Modern pork pies are a direct descendant of the raised meat pies of medieval cuisine, which used a dense hot water crust pastry as a simple means of preserving the filling.[2] In France the same recipes gave rise to the modern Pâté en croute [fr]. Many medieval meat pie recipes were sweetened, often with fruit, and were meant to be eaten cold: the crust was discarded rather than being eaten. A particularly elaborate and spectacular recipe described in medieval recipe collection The Forme of Cury was a meat pie featuring a crust formed into battlements and filled with sweet custards, the entire pie then being served flambeed: a distant descendant of this dish, with hollow pastry turrets around a central pork pie, was still current in the 18th century under the name "battalia pie".[3] Hannah Glasse's influential 1747 recipe collection included a recipe for a "Cheshire pork pie", having a filling of layers of pork loin and apple, slightly sweetened with sugar, and filled with half a pint (285ml) of white wine. By the 19th century sweetened fruit and meat combinations had become less common, and the raised crust pork pie took its modern form.


Traditional pies use a mix of fat and cured meat, giving the filling a pink colour. They are often produced in moulds or forms, giving the outside of the pie a very regular shape. This method is simpler and cheaper for volume production, and hence the more common choice for commercial manufacturers.

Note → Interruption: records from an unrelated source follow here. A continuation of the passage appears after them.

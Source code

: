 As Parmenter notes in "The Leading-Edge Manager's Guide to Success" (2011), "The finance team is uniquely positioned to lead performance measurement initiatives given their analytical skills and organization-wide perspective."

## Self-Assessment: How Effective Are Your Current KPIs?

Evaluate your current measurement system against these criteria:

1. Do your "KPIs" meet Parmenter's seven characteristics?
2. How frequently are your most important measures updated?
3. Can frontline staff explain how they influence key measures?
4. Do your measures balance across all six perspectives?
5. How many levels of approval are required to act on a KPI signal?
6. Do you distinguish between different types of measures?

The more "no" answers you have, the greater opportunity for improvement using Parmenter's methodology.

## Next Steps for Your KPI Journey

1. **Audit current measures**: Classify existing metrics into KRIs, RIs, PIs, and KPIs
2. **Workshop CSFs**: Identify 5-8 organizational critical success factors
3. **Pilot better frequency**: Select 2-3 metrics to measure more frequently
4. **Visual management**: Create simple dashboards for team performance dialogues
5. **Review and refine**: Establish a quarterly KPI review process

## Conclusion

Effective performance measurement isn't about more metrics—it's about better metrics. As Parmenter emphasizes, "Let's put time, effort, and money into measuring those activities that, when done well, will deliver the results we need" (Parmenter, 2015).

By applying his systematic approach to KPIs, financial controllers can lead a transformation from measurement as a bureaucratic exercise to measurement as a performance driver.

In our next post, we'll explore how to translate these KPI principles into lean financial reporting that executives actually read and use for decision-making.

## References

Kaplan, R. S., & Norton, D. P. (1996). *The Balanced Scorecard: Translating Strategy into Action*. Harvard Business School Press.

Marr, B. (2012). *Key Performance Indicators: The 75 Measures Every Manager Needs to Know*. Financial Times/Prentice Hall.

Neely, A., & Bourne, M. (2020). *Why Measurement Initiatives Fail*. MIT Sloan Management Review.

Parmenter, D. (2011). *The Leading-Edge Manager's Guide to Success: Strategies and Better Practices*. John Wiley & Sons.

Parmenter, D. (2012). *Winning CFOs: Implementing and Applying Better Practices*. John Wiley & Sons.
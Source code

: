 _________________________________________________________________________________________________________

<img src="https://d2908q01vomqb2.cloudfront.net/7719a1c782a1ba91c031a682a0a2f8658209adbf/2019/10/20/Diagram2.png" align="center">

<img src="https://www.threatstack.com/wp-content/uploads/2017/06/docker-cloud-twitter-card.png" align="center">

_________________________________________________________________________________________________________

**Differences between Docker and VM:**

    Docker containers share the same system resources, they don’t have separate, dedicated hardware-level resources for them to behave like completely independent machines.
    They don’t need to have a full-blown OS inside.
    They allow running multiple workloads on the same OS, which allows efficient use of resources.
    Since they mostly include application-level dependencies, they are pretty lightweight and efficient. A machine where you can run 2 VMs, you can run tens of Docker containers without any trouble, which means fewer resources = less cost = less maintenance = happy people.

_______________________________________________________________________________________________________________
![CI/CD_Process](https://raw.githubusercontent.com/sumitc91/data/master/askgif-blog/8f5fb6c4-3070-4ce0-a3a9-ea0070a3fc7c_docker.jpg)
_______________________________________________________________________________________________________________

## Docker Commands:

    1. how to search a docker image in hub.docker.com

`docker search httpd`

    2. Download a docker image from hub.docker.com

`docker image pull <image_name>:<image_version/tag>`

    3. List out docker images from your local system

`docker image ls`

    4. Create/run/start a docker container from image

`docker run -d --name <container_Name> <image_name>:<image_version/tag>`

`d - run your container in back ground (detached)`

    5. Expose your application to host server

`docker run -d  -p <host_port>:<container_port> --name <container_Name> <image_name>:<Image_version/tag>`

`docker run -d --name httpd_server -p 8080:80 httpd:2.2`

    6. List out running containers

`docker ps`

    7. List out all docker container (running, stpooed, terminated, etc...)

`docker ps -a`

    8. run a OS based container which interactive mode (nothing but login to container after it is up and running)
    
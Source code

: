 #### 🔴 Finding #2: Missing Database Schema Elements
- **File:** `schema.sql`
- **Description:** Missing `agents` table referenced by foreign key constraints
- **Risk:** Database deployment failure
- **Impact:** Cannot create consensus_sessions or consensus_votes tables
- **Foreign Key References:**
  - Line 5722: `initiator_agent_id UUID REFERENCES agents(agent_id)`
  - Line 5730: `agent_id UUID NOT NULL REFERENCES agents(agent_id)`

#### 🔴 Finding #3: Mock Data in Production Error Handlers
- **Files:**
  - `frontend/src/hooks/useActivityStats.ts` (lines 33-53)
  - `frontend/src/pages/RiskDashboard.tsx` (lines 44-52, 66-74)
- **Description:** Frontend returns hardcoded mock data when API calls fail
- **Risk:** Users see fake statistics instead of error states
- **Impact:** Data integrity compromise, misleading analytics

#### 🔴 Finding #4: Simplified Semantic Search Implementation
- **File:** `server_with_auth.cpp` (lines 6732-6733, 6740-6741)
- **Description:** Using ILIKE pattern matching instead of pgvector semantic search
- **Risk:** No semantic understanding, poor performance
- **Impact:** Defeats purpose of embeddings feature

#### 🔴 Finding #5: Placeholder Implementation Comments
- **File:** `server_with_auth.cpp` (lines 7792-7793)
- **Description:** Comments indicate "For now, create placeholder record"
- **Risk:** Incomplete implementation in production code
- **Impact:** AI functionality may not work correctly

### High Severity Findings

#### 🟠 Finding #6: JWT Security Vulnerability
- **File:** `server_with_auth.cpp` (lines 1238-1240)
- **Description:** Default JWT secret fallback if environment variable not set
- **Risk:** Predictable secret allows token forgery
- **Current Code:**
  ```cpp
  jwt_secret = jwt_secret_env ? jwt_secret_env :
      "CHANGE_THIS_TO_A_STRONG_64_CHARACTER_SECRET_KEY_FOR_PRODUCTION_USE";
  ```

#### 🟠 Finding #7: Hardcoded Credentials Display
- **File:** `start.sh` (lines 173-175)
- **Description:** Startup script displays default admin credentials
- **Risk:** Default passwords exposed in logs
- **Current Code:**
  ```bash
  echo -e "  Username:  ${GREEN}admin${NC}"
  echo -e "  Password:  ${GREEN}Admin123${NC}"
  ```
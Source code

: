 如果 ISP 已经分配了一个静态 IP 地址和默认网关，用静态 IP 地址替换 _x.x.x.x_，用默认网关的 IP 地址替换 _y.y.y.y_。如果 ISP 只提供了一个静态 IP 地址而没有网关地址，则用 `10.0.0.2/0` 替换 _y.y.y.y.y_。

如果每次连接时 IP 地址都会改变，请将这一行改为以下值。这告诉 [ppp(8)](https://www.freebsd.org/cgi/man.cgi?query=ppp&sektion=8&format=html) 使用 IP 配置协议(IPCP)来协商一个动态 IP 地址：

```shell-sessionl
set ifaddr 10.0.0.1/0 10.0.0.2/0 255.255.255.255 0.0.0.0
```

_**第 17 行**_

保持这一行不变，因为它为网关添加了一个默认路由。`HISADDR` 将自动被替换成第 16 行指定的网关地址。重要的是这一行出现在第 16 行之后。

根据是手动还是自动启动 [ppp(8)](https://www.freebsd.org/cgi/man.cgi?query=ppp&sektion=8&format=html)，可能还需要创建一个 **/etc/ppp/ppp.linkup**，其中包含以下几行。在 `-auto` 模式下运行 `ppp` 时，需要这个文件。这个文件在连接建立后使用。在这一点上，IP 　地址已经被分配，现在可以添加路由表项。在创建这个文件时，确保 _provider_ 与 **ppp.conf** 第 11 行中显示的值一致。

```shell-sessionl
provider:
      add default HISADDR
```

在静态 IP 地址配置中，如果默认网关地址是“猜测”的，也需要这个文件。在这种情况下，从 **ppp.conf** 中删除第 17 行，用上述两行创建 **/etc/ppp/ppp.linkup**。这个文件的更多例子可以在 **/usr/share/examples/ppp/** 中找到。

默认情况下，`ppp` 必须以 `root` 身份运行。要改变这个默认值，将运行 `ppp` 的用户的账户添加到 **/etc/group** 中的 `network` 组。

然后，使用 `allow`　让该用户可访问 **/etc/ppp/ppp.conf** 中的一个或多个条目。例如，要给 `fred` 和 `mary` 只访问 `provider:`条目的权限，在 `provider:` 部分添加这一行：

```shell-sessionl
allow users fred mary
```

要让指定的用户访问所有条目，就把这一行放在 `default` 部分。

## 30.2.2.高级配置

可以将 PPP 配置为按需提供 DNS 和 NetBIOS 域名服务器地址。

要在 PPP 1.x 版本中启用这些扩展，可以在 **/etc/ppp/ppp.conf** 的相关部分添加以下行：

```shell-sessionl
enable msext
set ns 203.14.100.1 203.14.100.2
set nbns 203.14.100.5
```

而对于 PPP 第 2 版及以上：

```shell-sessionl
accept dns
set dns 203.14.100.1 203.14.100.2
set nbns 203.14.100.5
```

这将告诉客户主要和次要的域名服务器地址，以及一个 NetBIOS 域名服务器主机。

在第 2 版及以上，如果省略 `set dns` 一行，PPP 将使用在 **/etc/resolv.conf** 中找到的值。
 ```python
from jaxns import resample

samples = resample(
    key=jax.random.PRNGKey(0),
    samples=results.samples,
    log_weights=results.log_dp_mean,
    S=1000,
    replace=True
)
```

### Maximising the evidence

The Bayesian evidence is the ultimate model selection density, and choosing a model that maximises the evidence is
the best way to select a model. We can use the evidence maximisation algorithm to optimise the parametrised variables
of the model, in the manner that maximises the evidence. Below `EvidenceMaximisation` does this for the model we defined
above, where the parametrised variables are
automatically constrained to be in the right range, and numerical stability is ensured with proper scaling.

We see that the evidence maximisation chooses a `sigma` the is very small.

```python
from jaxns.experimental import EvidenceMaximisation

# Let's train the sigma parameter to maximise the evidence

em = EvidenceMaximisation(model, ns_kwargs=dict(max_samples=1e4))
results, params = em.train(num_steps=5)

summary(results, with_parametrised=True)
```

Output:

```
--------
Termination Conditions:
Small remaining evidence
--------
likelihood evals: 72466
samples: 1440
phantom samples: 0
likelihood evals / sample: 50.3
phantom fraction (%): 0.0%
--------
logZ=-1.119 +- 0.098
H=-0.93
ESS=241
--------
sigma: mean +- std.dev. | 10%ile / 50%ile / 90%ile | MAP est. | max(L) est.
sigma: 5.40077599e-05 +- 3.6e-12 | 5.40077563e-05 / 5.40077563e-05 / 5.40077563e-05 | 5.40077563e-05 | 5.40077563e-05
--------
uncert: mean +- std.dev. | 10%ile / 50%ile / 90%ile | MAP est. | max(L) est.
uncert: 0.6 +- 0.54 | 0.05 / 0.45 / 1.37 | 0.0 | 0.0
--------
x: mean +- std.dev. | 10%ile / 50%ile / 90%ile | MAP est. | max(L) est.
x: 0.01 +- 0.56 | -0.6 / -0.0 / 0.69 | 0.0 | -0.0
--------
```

As the meat shrinks when the pie is cooked, traditional recipes specified that clarified butter or a hot pork stock was poured into the pie after baking. This would set when cool, filling the gap between meat and pastry and preventing air from reaching the filling and causing it to spoil. Commercial makers use a 6% solution of gelatin at between 80 and 90 C (176 and 194 F), added into the pie immediately after baking.[4]


The Melton Mowbray pork pie is named after Melton Mowbray, a town in Leicestershire.[5] While it is sometimes claimed that Melton pies became popular among fox hunters in the area in the late eighteenth century,[6] it has also been stated that the association of the pork pie trade with Melton originated around 1831 as a sideline in a small baker and confectioners' shop in the town, owned by Edward Adcock.[7] Within the next decade a number of other bakers then started supplying them, notably Enoch Evans, a former grocer, who seems to have been particularly responsible for establishing the industry on a large scale.[7] Whether true or not the association with hunting provided valuable publicity, although one local hunting columnist writing in 1872 stated that it was extremely unlikely that "our aristocratic visitors carry lumps of pie with them on horseback".[8]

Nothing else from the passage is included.